== RECORDS TO PROCESS ==

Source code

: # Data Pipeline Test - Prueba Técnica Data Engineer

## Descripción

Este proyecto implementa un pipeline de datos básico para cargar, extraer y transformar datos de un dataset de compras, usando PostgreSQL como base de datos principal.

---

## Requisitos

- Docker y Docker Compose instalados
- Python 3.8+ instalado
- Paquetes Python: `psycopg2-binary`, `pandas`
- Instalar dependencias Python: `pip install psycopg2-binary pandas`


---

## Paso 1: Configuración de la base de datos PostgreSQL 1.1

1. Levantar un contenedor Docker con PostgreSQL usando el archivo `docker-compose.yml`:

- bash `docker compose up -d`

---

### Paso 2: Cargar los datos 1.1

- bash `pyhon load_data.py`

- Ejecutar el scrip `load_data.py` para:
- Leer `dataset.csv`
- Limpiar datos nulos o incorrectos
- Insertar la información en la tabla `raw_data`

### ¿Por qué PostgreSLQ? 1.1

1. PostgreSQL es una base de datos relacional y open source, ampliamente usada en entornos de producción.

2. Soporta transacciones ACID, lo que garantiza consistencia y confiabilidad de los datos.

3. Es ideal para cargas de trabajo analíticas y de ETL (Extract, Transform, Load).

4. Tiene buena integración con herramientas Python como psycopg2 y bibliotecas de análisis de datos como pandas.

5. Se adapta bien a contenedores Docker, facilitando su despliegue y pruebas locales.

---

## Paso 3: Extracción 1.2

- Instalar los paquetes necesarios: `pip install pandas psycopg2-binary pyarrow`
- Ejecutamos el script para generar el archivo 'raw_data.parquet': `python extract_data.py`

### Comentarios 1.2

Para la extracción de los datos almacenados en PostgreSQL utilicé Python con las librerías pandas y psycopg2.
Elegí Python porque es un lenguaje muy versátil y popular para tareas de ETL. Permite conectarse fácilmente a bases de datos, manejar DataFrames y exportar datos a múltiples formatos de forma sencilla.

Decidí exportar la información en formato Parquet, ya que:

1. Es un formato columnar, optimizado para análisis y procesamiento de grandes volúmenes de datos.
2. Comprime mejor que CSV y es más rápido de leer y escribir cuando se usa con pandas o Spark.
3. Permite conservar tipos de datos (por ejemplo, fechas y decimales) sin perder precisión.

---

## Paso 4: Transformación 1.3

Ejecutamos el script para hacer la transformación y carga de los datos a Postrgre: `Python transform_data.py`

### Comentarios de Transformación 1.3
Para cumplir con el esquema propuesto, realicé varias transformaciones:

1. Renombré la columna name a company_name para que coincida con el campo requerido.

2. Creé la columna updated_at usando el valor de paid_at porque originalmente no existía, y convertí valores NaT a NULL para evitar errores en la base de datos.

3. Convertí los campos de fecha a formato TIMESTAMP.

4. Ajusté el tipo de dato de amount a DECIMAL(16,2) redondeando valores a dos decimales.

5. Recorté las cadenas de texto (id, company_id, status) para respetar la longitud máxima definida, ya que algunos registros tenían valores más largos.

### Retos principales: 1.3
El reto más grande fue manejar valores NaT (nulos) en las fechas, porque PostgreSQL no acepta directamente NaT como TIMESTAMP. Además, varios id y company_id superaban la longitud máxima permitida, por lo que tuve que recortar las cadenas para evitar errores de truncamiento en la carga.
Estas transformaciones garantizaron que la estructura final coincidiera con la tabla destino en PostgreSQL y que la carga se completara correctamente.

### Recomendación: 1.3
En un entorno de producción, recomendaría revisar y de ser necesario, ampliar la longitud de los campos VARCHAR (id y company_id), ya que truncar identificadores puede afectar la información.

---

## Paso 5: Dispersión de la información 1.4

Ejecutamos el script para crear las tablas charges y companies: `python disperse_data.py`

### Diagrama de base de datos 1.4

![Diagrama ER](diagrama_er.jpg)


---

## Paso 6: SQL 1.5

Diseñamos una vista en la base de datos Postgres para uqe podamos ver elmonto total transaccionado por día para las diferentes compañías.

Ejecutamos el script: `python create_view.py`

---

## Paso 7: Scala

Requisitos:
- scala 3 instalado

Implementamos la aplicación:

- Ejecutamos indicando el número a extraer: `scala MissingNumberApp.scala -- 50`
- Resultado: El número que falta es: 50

===

Copy out every line in the entries above that holds "binary".

- Paquetes Python: `psycopg2-binary`, `pandas`
- Instalar dependencias Python: `pip install psycopg2-binary pandas`
- Instalar los paquetes necesarios: `pip install pandas psycopg2-binary pyarrow`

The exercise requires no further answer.